Doença mental no mundo

Alguns indicadores extraídos do relatório sobre saúde mental publicado pela OMS:

– uma a cada oito pessoas no mundo tem algum tipo de transtorno mental, quase 1 bilhão de habitantes do planeta;

– a depressão atinge quase 300 milhões de pessoas, 29% do total de casos de doença mental no mundo;

– o transtorno de ansiedade também atinge quase 300 milhões de pessoas no mundo;

– no Brasil, a depressão afeta 16 milhões de pessoas maiores de 18 anos, 10% do total desta parcela da população brasileira;

– transtornos mentais, notadamente a depressão, podem estar associados a 90% dos suicídios consumados e tentativas; 1 a cada 100 óbitos no mundo é resultado de suicídio;

– no mundo, inclusivamente o Brasil, casos de depressão e ansiedade podem ter aumentado em 25% durante a pandemia;

– 71% dos casos de psicose no mundo não contam com assistência especializada;

– apenas 2% dos orçamentos voltados à saúde são destinados à assistência aos transtornos mentais;

– 14% de todos os adolescentes do planeta têm algum transtorno mental;

– transtornos mentais figuram como principal causa de incapacidade temporária no mundo;

– pouco mais de 30% das pessoas com depressão no mundo recebem cuidados formais de saúde mental; em alguns países de baixa ou média renda, a cobertura não passa de 3%;

– 15% dos casos graves de depressão podem resultar em suicídio tentado ou consumado;

– discriminação e violações de direitos humanos contra pessoas com transtornos mentais são comuns em comunidades por todo o mundo, independentemente de nível de renda e instrução.

Cuidar da saúde mental

A tristeza é inerente ao indivíduo impactado por situações desfavoráveis, luto, frustrações, prejuízos, mas não é natural que perdure sem causas nítidas, explicáveis. A recorrência ou longa duração do estado de tristeza pode ser um indício preocupante. Alterações de humor frequentes, mudanças no comportamento, apatia, sentimentos constantes de inutilidade ou culpa são sintomas que merecem atenção. Modificações no padrão de sono e dificuldades de concentração, normalmente acompanhadas de sonolência diurna ou cansaço excessivo, podem ser sinais iniciais de um quadro psíquico. Estados de ansiedade também devem ser observados, especialmente quanto a motivos, frequência e reações físicas que produzem. Pessoas diagnosticadas precisam ser assistidas, contar com a solidariedade daqueles que são próximos, ser respeitadas.

O diretor-geral da OMS, Tedros Adhanom, proferiu as seguintes palavras ao divulgar o relatório sobre saúde mental: “todos conhecemos alguém afetado por transtornos mentais; a boa saúde mental se traduz em boa saúde física; o investimento em saúde mental é um investimento em uma vida e um futuro melhor para todos”. Embora o relatório da OMS tenha por objetivo principal alertar entidades e gestores públicos para a necessidade de melhorias nas estruturas de atendimento, o tema merece reflexão e impõe a todos a adoção de novas condutas.

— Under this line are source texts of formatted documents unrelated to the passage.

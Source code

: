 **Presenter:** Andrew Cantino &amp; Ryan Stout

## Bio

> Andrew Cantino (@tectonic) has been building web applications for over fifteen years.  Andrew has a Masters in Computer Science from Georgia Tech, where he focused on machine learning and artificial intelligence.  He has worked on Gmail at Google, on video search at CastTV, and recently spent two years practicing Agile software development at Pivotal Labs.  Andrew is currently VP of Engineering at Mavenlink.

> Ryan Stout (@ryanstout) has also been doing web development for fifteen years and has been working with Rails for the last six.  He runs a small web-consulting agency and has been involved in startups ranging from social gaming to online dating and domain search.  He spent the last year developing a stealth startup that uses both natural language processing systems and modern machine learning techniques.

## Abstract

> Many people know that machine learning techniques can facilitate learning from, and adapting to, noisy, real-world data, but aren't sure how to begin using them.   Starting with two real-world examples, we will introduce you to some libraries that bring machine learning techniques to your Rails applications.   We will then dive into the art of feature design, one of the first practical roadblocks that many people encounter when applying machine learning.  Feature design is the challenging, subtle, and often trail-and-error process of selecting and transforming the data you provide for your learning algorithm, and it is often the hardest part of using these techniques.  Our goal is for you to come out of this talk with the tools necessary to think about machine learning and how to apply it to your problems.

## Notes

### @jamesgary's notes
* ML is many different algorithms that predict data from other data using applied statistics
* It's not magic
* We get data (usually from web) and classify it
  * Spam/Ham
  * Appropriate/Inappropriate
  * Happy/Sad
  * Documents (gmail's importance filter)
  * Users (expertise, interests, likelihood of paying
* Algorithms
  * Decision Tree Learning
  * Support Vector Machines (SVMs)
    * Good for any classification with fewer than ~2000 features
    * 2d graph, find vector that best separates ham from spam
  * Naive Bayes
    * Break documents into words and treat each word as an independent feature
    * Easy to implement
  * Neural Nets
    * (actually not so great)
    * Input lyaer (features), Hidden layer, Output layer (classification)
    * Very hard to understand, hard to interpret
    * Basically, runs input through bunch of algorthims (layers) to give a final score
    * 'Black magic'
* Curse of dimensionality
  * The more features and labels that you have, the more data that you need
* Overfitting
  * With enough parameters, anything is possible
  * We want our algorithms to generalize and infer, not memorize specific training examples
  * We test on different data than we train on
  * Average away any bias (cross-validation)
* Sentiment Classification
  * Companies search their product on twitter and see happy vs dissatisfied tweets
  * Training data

No Brasil, pouco mais de 50% das pessoas com depressão fazem uso de medicamentos prescritos por especialista e apenas 20% fazem psicoterapia. Vergonha, medo da rejeição por parte de familiares e amigos, receio de ser desrespeitado ou tornar-se alvo de humilhações podem desmotivar quem for acometido de doença mental a procurar auxílio. Empatia e solidariedade são imprescindíveis a quem convive com estas pessoas. Informar-se sobre os meios de assistência disponíveis, orientar e incentivar a procura por auxílio, acompanhar tratamento médico e evolução ou estabilidade do quadro ampliam consideravelmente as chances de sucesso e contribuem para boa qualidade de vida.